* Task brief *
From the entries below, copy every line that holds the word "world".

* Exercise materials *
────────────────────

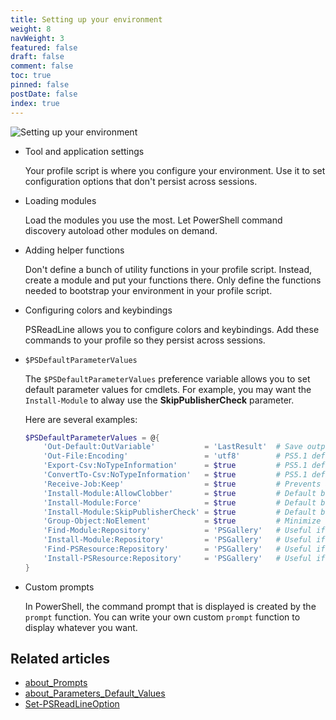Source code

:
```yaml
---
title: Setting up your environment
weight: 8
navWeight: 3
featured: false
draft: false
comment: false
toc: true
pinned: false
postDate: false
index: true
---
```

<!-- markdownlint-disable MD041 -->
![Setting up your environment][01]

- Tool and application settings

  Your profile script is where you configure your environment. Use it to set configuration options
  that don't persist across sessions.

- Loading modules

  Load the modules you use the most. Let PowerShell command discovery autoload other modules on
  demand.

- Adding helper functions

  Don't define a bunch of utility functions in your profile script. Instead, create a module and put
  your functions there. Only define the functions needed to bootstrap your environment in your
  profile script.

- Configuring colors and keybindings

  PSReadLine allows you to configure colors and keybindings. Add these commands to your profile so
  they persist across sessions.

- `$PSDefaultParameterValues`

  The `$PSDefaultParameterValues` preference variable allows you to set default parameter values for
  cmdlets. For example, you may want the `Install-Module` to alway use the **SkipPublisherCheck**
  parameter.

  Here are several examples:

  ```powershell
  $PSDefaultParameterValues = @{
      'Out-Default:OutVariable'           = 'LastResult'  # Save output to $LastResult
      'Out-File:Encoding'                 = 'utf8'        # PS5.1 defaults to ASCII
      'Export-Csv:NoTypeInformation'      = $true         # PS5.1 defaults to $false
      'ConvertTo-Csv:NoTypeInformation'   = $true         # PS5.1 defaults to $false
      'Receive-Job:Keep'                  = $true         # Prevents accidental loss of output
      'Install-Module:AllowClobber'       = $true         # Default behavior in Install-PSResource
      'Install-Module:Force'              = $true         # Default behavior in Install-PSResource
      'Install-Module:SkipPublisherCheck' = $true         # Default behavior in Install-PSResource
      'Group-Object:NoElement'            = $true         # Minimize noise in output
      'Find-Module:Repository'            = 'PSGallery'   # Useful if you have private test repos
      'Install-Module:Repository'         = 'PSGallery'   # Useful if you have private test repos
      'Find-PSResource:Repository'        = 'PSGallery'   # Useful if you have private test repos
      'Install-PSResource:Repository'     = 'PSGallery'   # Useful if you have private test repos
  }
  ```

- Custom prompts

  In PowerShell, the command prompt that is displayed is created by the `prompt` function. You can
  write your own custom `prompt` function to display whatever you want.

## Related articles

- [about_Prompts][02]
- [about_Parameters_Default_Values][03]
- [Set-PSReadLineOption][04]

<!-- link references -->
[01]: ./images/psprofiles/slide08.png
[02]: https://docs.microsoft.com/powershell/module/microsoft.powershell.core/about/about_prompts
[03]: https://learn.microsoft.com/powershell/module/microsoft.powershell.core/about/about_parameters_default_values
[04]: https://learn.microsoft.com/powershell/module/psreadline/set-psreadlineoption

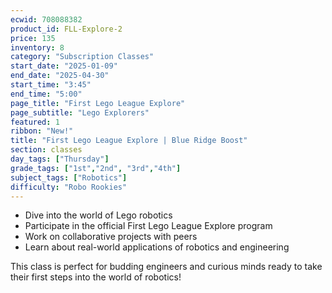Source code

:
 ```yaml
---
ecwid: 708088382
product_id: FLL-Explore-2
price: 135
inventory: 8
category: "Subscription Classes"
start_date: "2025-01-09"
end_date: "2025-04-30"
start_time: "3:45"
end_time: "5:00"
page_title: "First Lego League Explore"
page_subtitle: "Lego Explorers"
featured: 1
ribbon: "New!"
title: "First Lego League Explore | Blue Ridge Boost"
section: classes
day_tags: ["Thursday"]
grade_tags: ["1st","2nd", "3rd","4th"]
subject_tags: ["Robotics"]
difficulty: "Robo Rookies"
---
```

<p><strong></strong></p><ul><li>Dive into the world of Lego robotics</li>
	<li>Participate in the official First Lego League Explore program</li>
	<li>Work on collaborative projects with peers</li>
	<li>Learn about real-world applications of robotics and engineering</li>
</ul><p>This class is perfect for budding engineers and curious minds ready to take their first steps into the world of robotics!</p>
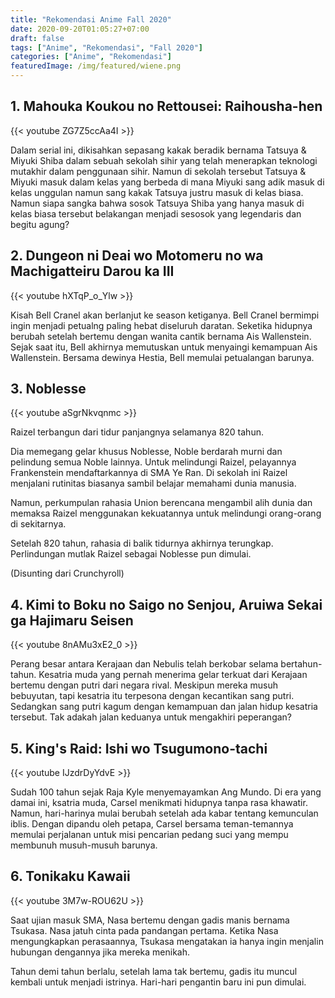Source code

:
 ```yaml
---
title: "Rekomendasi Anime Fall 2020"
date: 2020-09-20T01:05:27+07:00
draft: false
tags: ["Anime", "Rekomendasi", "Fall 2020"]
categories: ["Anime", "Rekomendasi"]
featuredImage: /img/featured/wiene.png
---
```


## 1. Mahouka Koukou no Rettousei: Raihousha-hen

{{< youtube ZG7Z5ccAa4I >}}

Dalam serial ini, dikisahkan sepasang kakak beradik bernama Tatsuya & Miyuki Shiba dalam sebuah sekolah sihir yang telah menerapkan teknologi mutakhir dalam penggunaan sihir. Namun di sekolah tersebut Tatsuya & Miyuki masuk dalam kelas yang berbeda di mana Miyuki sang adik masuk di kelas unggulan namun sang kakak Tatsuya justru masuk di kelas biasa. Namun siapa sangka bahwa sosok Tatsuya Shiba yang hanya masuk di kelas biasa tersebut belakangan menjadi sesosok yang legendaris dan begitu agung?

## 2. Dungeon ni Deai wo Motomeru no wa Machigatteiru Darou ka III

{{< youtube hXTqP_o_Ylw >}}

Kisah Bell Cranel akan berlanjut ke season ketiganya. Bell Cranel bermimpi ingin menjadi petualng paling hebat diseluruh daratan. Seketika hidupnya berubah setelah bertemu dengan wanita cantik bernama Ais Wallenstein. Sejak saat itu, Bell akhirnya memutuskan untuk menyaingi kemampuan Ais Wallenstein. Bersama dewinya Hestia, Bell memulai petualangan barunya.

## 3. Noblesse

{{< youtube aSgrNkvqnmc >}}

Raizel terbangun dari tidur panjangnya selamanya 820 tahun.

Dia memegang gelar khusus Noblesse, Noble berdarah murni dan pelindung semua Noble lainnya. Untuk melindungi Raizel, pelayannya Frankenstein mendaftarkannya di SMA Ye Ran. Di sekolah ini Raizel menjalani rutinitas biasanya sambil belajar memahami dunia manusia.

Namun, perkumpulan rahasia Union berencana mengambil alih dunia dan memaksa Raizel menggunakan kekuatannya untuk melindungi orang-orang di sekitarnya.

Setelah 820 tahun, rahasia di balik tidurnya akhirnya terungkap. Perlindungan mutlak Raizel sebagai Noblesse pun dimulai.

(Disunting dari Crunchyroll)

## 4. Kimi to Boku no Saigo no Senjou, Aruiwa Sekai ga Hajimaru Seisen

{{< youtube 8nAMu3xE2_0 >}}

Perang besar antara Kerajaan dan Nebulis telah berkobar selama bertahun-tahun. Kesatria muda yang pernah menerima gelar terkuat dari Kerajaan bertemu dengan putri dari negara rival. Meskipun mereka musuh bebuyutan, tapi kesatria itu terpesona dengan kecantikan sang putri. Sedangkan sang putri kagum dengan kemampuan dan jalan hidup kesatria tersebut. Tak adakah jalan keduanya untuk mengakhiri peperangan?

## 5. King's Raid: Ishi wo Tsugumono-tachi

{{< youtube IJzdrDyYdvE >}}

Sudah 100 tahun sejak Raja Kyle menyemayamkan Ang Mundo. Di era yang damai ini, ksatria muda, Carsel menikmati hidupnya tanpa rasa khawatir. Namun, hari-harinya mulai berubah setelah ada kabar tentang kemunculan iblis. Dengan dipandu oleh petapa, Carsel bersama teman-temannya memulai perjalanan untuk misi pencarian pedang suci yang mempu membunuh musuh-musuh barunya.

## 6. Tonikaku Kawaii

{{< youtube 3M7w-ROU62U >}}

Saat ujian masuk SMA, Nasa bertemu dengan gadis manis bernama Tsukasa. Nasa jatuh cinta pada pandangan pertama. Ketika Nasa mengungkapkan perasaannya, Tsukasa mengatakan ia hanya ingin menjalin hubungan dengannya jika mereka menikah.

Tahun demi tahun berlalu, setelah lama tak bertemu, gadis itu muncul kembali untuk menjadi istrinya. Hari-hari pengantin baru ini pun dimulai.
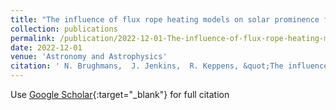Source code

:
 ```yaml
---
title: "The influence of flux rope heating models on solar prominence formation"
collection: publications
permalink: /publication/2022-12-01-The-influence-of-flux-rope-heating-models-on-solar-prominence-formation
date: 2022-12-01
venue: 'Astronomy and Astrophysics'
citation: ' N. Brughmans,  J. Jenkins,  R. Keppens, &quot;The influence of flux rope heating models on solar prominence formation.&quot; Astronomy and Astrophysics, 2022.'
---
```

Use [Google Scholar](https://scholar.google.com/scholar?q=The+influence+of+flux+rope+heating+models+on+solar+prominence+formation){:target="_blank"} for full citation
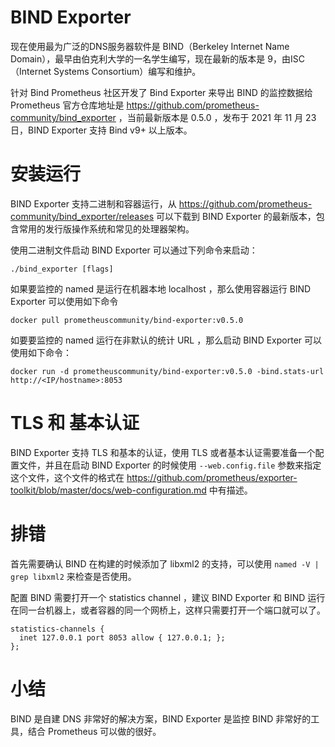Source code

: # BIND Exporter

现在使用最为广泛的DNS服务器软件是 BIND（Berkeley Internet Name Domain），最早由伯克利大学的一名学生编写，现在最新的版本是 9，由ISC（Internet Systems Consortium）编写和维护。

针对 Bind Prometheus 社区开发了 Bind Exporter 来导出 BIND 的监控数据给 Prometheus 官方仓库地址是 https://github.com/prometheus-community/bind_exporter ，当前最新版本是 0.5.0 ，发布于 2021 年 11 月 23 日，BIND Exporter 支持 Bind v9+ 以上版本。


# 安装运行

BIND Exporter 支持二进制和容器运行，从 https://github.com/prometheus-community/bind_exporter/releases 可以下载到 BIND Exporter 的最新版本，包含常用的发行版操作系统和常见的处理器架构。

使用二进制文件启动 BIND Exporter 可以通过下列命令来启动：

```
./bind_exporter [flags]
```

如果要监控的 named 是运行在机器本地 localhost ，那么使用容器运行 BIND Exporter 可以使用如下命令

```
docker pull prometheuscommunity/bind-exporter:v0.5.0
```

如要要监控的 named 运行在非默认的统计 URL ，那么启动 BIND Exporter 可以使用如下命令：

```
docker run -d prometheuscommunity/bind-exporter:v0.5.0 -bind.stats-url http://<IP/hostname>:8053
```

# TLS  和 基本认证

BIND Exporter 支持 TLS 和基本的认证，使用 TLS 或者基本认证需要准备一个配置文件，并且在启动 BIND Exporter 的时候使用 `--web.config.file` 参数来指定这个文件，这个文件的格式在 https://github.com/prometheus/exporter-toolkit/blob/master/docs/web-configuration.md 中有描述。

# 排错

首先需要确认 BIND 在构建的时候添加了 libxml2 的支持，可以使用 `named -V | grep libxml2` 来检查是否使用。

配置 BIND 需要打开一个 statistics channel ，建议 BIND Exporter 和 BIND 运行在同一台机器上，或者容器的同一个网桥上，这样只需要打开一个端口就可以了。

```
statistics-channels {
  inet 127.0.0.1 port 8053 allow { 127.0.0.1; };
};
```

# 小结

BIND 是自建 DNS 非常好的解决方案，BIND Exporter 是监控 BIND 非常好的工具，结合 Prometheus 可以做的很好。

────────────────────

* Exercise output *
<p><strong></strong></p><ul><li>Dive into the world of Lego robotics</li>
	<li>Learn about real-world applications of robotics and engineering</li>
</ul><p>This class is perfect for budding engineers and curious minds ready to take their first steps into the world of robotics!</p>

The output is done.